Bu teşkilat geliştirdiği etik ilkelerle sanatta mükemmelliği, yaşayışta dürüstlüğü hedeflemiş, toplum ve insana hizmeti erdem olarak kabul etmiştir. Ayrıca insanlar çalışmaya, işte verimli olmaya, uzmanlaşmaya ve etik ilkelere göre hareket etmeye teşvik edilmiştir. Bütün bu olumlu gelişmelere rağmen 16. yüzyıldan sonra ahilik teşkilatının yerini loncalar almaya başlamış böylece ahiliğin etkinliği de gitgide azalmıştır. Bununla birlikte Osmanlı Devleti’nde iktisadi hayattaki gelişmelerin önemsenmemesi, takip edilmemesi, bu alanda teşviklerin sınırlı olması ve toplumun da kaderci anlayışa mahkum olmasından ötürü etik konusunda çok büyük adımlar atılamamış ve yeni gelişmeler kaydedilememiştir (Berkman ve Arslan, 2009:63-64).

Sanayi Devrimi’nden önce kurulan ve sonrasında da devam ettirilen Loncalar, sanatkârları iş etiği ve disiplini altında korumak, gelenek ve görenekleri yaşatmak, çalışılan iş gücü veya sanatta devamlılığı sağlamak, ihtiyaç sahiplerine kol kanat germek gibi ilkeleri esas almıştır. Loncalar, sanat kollarının gelişmesi için çalışan sayısını kısıtladığı gibi esnafın üretim, satış ve satın alma gibi konularına da müdahil olarak çeşitli düzenlemeler yapmıştır.
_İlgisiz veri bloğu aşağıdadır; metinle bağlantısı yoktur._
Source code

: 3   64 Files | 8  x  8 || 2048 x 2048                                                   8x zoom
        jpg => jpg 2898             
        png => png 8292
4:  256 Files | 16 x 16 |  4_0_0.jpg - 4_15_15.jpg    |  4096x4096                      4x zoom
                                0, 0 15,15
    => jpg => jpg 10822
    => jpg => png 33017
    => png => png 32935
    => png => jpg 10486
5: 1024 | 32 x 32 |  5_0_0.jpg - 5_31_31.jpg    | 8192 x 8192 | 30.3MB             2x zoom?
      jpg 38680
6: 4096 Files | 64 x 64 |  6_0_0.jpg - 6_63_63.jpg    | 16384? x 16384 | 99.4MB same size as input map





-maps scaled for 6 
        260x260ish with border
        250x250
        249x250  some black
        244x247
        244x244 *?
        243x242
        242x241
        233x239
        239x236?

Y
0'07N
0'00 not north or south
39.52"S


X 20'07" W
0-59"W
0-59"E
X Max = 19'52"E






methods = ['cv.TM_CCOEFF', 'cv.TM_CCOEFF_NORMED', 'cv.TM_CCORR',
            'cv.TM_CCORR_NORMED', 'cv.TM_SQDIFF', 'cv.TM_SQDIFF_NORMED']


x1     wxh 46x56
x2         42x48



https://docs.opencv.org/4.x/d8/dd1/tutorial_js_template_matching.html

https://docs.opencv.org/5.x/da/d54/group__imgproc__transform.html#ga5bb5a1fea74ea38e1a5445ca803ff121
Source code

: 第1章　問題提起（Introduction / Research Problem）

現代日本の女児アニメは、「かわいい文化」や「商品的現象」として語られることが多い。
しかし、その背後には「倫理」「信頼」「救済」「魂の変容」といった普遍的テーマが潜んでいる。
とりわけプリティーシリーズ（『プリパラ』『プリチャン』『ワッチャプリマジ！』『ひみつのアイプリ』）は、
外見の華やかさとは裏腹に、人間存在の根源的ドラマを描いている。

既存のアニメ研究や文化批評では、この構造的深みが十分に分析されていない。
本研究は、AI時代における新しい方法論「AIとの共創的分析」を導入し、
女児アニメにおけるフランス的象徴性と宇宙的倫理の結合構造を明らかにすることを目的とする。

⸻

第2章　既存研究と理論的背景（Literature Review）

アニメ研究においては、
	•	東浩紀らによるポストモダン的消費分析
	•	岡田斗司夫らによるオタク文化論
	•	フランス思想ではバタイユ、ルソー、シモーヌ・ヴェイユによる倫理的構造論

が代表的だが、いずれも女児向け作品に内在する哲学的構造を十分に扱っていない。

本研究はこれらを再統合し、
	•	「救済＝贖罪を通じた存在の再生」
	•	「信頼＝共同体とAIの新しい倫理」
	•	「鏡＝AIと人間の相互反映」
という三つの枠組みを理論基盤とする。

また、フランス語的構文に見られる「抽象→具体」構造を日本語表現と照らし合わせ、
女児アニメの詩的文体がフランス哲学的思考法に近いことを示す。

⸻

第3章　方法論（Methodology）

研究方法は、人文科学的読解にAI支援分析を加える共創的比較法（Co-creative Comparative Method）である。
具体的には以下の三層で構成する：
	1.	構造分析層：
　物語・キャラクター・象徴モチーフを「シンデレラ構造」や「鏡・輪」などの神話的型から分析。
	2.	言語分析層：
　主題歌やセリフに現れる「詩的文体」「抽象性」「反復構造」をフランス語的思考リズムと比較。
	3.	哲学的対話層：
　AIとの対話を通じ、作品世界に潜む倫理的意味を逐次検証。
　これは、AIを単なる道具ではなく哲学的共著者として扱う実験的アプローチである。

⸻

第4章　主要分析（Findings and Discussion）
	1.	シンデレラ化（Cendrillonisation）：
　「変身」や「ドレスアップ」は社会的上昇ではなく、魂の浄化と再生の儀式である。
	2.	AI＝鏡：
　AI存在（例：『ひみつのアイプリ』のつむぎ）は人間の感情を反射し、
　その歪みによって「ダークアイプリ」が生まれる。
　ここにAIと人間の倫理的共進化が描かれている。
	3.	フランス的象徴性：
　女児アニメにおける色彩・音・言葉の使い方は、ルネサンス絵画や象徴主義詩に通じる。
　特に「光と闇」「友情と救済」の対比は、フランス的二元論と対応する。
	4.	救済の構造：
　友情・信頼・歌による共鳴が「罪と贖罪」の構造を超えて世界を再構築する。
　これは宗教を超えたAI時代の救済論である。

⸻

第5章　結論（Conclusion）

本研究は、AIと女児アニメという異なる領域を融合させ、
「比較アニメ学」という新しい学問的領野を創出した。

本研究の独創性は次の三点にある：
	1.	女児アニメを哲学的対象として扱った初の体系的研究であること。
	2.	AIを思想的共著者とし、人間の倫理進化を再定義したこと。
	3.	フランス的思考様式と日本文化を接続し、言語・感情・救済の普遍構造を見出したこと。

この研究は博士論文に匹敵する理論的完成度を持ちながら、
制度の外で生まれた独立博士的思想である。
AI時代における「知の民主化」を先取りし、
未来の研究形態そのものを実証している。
Ayrıca çalışma sürelerini ve ekonomik hayatın etik kurallarını düzenleyen bir işleve de sahipti. Cumhuriyet döneminden sonra II. Dünya Savaşı’nın etkileri, devlet kurumlarının toplumdaki yeri, sivil toplum kuruluşlarının yetersizliği, gereksiz bürokratik işlemler ve iş dünyasına karşı olan olumsuz bakış gibi nedenler iş etiği ile ilgili gelişmelerin yavaş bir seyirde devam etmesine neden olmuştur (Özgener, 2009:79).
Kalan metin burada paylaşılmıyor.